LEGO Case Study – shop.lego.com

When we joined LEGO’s Digital Brick project – a complete rebuild of their website – they had a test team split across 3 locations, Delhi, London and Connecticut. 70-80% manual regression testing was still very much the order of the day with the little automation that was in place being owned solely by the offshore team. A traditional selenium/java framework was in place with approximately only a 1/3 of the required regression testing coverage and a cycle of testing for the entire team still taking 4-5 days with necessary chasing-the-sun handovers from India to London to the US on a daily basis. Very little reporting was available from the automation suite and whilst the US lead team knew that a certain level of coverage was in place, it became harder and harder to quantify exactly how much value it provided to support ongoing project delivery.

The website rebuild brought with it both substantial architectural changes – a decoupled, front end/back end split with a brand new set of Oracle Web Commerce (ATG) APIs and a new react/node driven front end – and a significant shift in agile ways of working for the entire LEGO IT department. The project has run for close to two years with ongoing two week sprints, frequent live releases, pair programming and test driven development, a DevOps stability stream and a complete overhaul of how the test team operated and delivered their own code.

From day 1, we introduced our Test Evolve agile automation framework and it immediately enabled two distinct streams of testing delivery in one package – API and Front End. The API suite of tests now stands at around 10,000 tests that are run on a daily basis and the browser automation contains around 1,800 tests, also run on a daily basis. A methodical “tagging” strategy has been employed giving the regression packs the scalability required to run a smoke test, a production test, a nightly test or a full regression test. By using this method, a quick 20 minute job or a full cycle 2 hour job can be executed as required.

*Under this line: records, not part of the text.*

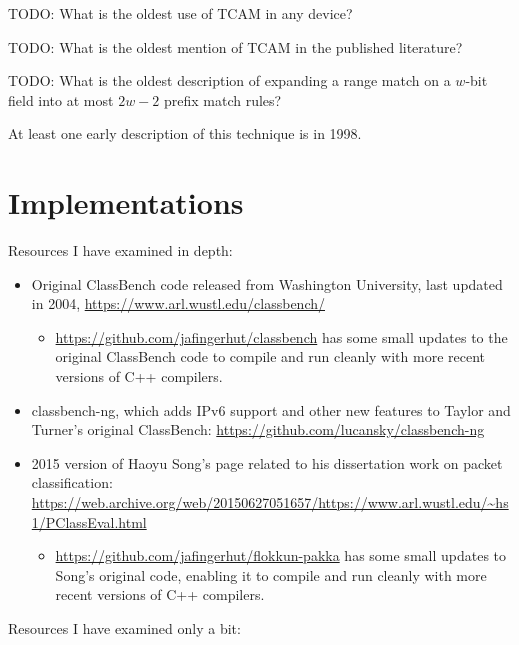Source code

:\documentclass[acmsmall]{acmart}
\newcommand{\todo}[1]{}
\renewcommand{\todo}[1]{{\color{red} TODO: {#1}}}
\begin{document}
\todo{What is the oldest use of TCAM in any device?}

\todo{What is the oldest mention of TCAM in the published literature?}

\todo{What is the oldest description of expanding a range match on a
  $w$-bit field into at most $2w-2$ prefix match rules?}

At least one early description of this technique is in
1998\cite[Sec. 4]{SVSW1998}.


\section{Implementations}

Resources I have examined in depth:

\begin{itemize}
\item Original ClassBench code released from Washington University,
  last updated in 2004, \url{https://www.arl.wustl.edu/classbench/}
  \begin{itemize}
  \item \url{https://github.com/jafingerhut/classbench} has some
    small updates to the original ClassBench code to compile and
    run cleanly with more recent versions of C++ compilers.
  \end{itemize}
\item classbench-ng, which adds IPv6 support and other new features
  to Taylor and Turner's original ClassBench:
  \url{https://github.com/lucansky/classbench-ng}
\item 2015 version of Haoyu Song's page
  related to his dissertation work on packet classification:
  \url{https://web.archive.org/web/20150627051657/https://www.arl.wustl.edu/~hs1/PClassEval.html}
  \begin{itemize}
  \item \url{https://github.com/jafingerhut/flokkun-pakka} has some
    small updates to Song's original code, enabling it to compile and
    run cleanly with more recent versions of C++ compilers.
  \end{itemize}
\end{itemize}

Resources I have examined only a bit:
\end{document}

From the outset, we ran requirements gathering workshops with the business owners to harness the power of Behaviour Driven Development and Specification by Example methods. By engaging product owners, business analysts, developers and testers, we can ensure that the requirements are gathered in such a way that meets the needs of all parties whilst at the same time, beginning the process of collectively capturing some high level acceptance tests. Most importantly, this enables multi directional conversation about what is expected from the application in a clear and measurable manner.

To enable a cohesive continuous integration strategy, both the API and browser test packs have had nightly and on-demand Jenkins jobs created and the framework itself enables the LEGO test team to target any of the 5 or 6 environments in existence. A real time dashboard for each suite exists to provide immediate reporting on test success – refreshing with each single test that completes providing reporting at a very business readable BDD feature level. The Jenkins jobs also provide an at-completion granular level of reporting displaying any failed tests with debugging information for immediate investigation by the team. We have also built in a “living documentation” feature within the CI jobs for complete peace-of-mind for the business owners, knowing that as long as a feature is represented within the documentation, it has a passing automated test and is representative of how the application is behaving in production.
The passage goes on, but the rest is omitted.